Big Data is causing a big stir in all kinds of circles from business to science, and for good reason: it could open up many new tools for many different types of insight. However, there is also a lot of risk bundled in with using large datasets, especially for businesses that rely on Big Data for strategy. This post will explain five of the largest risks associated with Big Data that nobody really appreciates.
1. Hacks
Cybersecurity has been in the news a lot lately. On an almost monthly basis, a large organization gets hacked or accidentally leaks data. Just recently, for example, we have seen the hack of the affairs website Ashley Madison. A hacking team and an inside party got access to the company’s entire set of user information. Before that, the Office of Personnel Management of the US federal government fell victim to a massive Chinese hacking assault that saw the theft of twenty million people’s personal information. Big Data just exacerbates the risk of a hack because companies with large data holdings are better targets for advanced persistent threats and the reputation damage is also greater. This is particularly true for companies that collect a lot of detailed personal data like marketing and health care firms.
2. The Law
The legal environment for big data is sure to evolve in the near future as lawmakers all over the world grapple with balancing privacy, security, and business interests. It is far from clear how world governments will come to treat data collection. Europe has already passed laws requiring Google to delete the data it has collected about any individual if that individual requests it, the “right to be forgotten.” This is just one example of a potential disruptive legal change that can affect how companies might be allowed to use data and the restrictions that might be placed on that usage.
3. Property Rights
Because the widespread use of data is so new, customers and viewers are not really used to the idea of managing how much data they allow companies to collect about them. However, in the future that will change. Privacy-conscious consumers will opt out of data collection or even push legal cases affecting how companies may collect data. Not only would this make it harder to collect data on representative samples of consumers, it would also mean that companies known for collecting data might face stigma and disapproval for doing so.
4. Privacy Concerns
Not only are customers not aware of how their data is used, many of them do not care about their data very much as of now. But as companies expand their use of data to wider and more potentially intrusive applications, customers might become increasingly more hesitant to release their data, or request greater restrictions on how companies can use the data. This is more than just a consumer concern- major world governments also collect data for security purposes, a trend that first gained prominence with the Patriot Act and which has been controversial ever since. If consumers grow more private, they yield less data for companies to use.
5. Errors in Application
Just because a model or study used Big Data does not mean that its results are infallible. Errors in both constructing and interpreting analyses from large datasets or Hadoop BI are a real threat, because some companies tend to treat their big data work as more trustworthy than other models and predictions. It is just as easy to make a mistake and draw the wrong conclusions with big data as with any other way of building a strategy, so managers need to be extremely careful about placing too much stock in their big data results.
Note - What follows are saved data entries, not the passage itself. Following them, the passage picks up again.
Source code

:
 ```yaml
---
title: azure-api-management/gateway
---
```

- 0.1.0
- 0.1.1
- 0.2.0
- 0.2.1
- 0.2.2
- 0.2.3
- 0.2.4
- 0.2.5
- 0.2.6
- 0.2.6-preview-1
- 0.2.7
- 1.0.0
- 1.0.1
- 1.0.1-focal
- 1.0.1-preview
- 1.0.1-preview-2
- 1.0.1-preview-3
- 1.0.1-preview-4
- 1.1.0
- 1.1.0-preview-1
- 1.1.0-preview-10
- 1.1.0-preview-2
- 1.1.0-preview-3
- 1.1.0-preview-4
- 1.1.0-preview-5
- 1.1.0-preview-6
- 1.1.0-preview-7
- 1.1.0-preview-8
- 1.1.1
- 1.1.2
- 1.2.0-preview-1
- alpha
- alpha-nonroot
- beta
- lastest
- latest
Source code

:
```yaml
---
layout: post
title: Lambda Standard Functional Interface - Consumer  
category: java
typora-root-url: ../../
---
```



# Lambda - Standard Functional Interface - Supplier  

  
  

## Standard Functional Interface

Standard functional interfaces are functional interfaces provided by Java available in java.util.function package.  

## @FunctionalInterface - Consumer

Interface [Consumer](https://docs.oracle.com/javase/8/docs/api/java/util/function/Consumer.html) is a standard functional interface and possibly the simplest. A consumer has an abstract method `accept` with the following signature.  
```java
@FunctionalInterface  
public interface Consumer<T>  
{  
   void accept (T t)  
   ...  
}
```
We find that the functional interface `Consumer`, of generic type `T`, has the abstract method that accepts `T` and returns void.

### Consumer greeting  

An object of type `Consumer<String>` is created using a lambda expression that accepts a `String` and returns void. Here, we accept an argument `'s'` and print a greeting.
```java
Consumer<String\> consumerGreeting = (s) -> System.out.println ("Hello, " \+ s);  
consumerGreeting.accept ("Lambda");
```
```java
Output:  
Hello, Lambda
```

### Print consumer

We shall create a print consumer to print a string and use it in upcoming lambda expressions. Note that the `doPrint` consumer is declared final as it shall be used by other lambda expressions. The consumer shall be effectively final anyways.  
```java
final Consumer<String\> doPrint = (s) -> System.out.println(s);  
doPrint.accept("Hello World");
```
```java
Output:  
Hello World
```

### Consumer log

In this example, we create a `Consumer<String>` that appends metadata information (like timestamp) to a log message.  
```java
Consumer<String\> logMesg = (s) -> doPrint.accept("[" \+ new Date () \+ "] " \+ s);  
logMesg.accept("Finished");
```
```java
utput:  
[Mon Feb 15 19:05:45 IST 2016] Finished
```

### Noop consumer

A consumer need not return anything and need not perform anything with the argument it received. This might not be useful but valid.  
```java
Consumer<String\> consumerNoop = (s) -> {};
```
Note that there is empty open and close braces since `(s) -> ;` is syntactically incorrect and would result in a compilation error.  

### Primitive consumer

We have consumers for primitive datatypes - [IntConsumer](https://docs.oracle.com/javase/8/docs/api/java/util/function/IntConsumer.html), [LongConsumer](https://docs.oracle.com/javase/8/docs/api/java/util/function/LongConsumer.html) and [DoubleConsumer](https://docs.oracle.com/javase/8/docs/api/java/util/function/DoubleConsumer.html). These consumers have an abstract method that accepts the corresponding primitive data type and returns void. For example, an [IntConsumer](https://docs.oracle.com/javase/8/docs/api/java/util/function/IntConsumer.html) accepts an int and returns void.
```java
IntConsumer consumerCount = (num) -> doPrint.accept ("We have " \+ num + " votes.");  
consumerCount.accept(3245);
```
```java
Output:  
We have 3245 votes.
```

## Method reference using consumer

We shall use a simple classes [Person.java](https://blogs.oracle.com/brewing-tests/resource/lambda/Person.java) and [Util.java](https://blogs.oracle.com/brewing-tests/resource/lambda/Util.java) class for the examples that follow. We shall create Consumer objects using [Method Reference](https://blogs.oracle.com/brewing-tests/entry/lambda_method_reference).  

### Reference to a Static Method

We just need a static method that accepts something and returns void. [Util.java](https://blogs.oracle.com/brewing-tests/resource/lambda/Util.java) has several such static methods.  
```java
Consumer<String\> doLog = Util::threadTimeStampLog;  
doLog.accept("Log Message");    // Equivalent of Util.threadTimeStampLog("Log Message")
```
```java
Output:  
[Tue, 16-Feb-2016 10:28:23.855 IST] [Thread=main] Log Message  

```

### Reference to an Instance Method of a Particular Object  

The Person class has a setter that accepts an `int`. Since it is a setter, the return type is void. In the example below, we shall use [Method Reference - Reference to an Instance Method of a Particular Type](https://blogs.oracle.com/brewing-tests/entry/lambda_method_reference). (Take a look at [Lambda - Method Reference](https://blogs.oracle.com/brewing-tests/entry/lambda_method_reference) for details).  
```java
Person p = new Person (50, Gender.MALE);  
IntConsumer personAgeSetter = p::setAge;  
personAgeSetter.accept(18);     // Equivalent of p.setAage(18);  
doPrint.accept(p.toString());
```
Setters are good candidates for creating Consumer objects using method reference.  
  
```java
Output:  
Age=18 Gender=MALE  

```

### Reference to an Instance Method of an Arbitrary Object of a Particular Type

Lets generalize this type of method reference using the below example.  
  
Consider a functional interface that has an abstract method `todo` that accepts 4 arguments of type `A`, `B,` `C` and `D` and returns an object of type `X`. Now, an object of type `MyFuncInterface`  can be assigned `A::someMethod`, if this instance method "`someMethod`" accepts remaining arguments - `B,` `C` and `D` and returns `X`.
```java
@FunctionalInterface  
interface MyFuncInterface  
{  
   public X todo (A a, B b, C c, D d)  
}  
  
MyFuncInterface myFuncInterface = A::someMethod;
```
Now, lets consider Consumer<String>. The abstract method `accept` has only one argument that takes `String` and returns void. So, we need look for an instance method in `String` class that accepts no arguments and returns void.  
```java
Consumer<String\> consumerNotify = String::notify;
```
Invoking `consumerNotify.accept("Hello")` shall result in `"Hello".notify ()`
This post should convince you that while Big Data is an amazing set of opportunities, it needs to be treated with respect. There are several ways that thoughtless use of data can compromise a company and lead to strategic mistakes, environment risk, credibility damage, and legal trouble. Before undertaking any project involving data, big or small, managers need to think carefully about the implications and risks involved. Failing to do so could expose the company to some serious consequences. Big data means big problems when things go wrong, especially if the problems are unanticipated.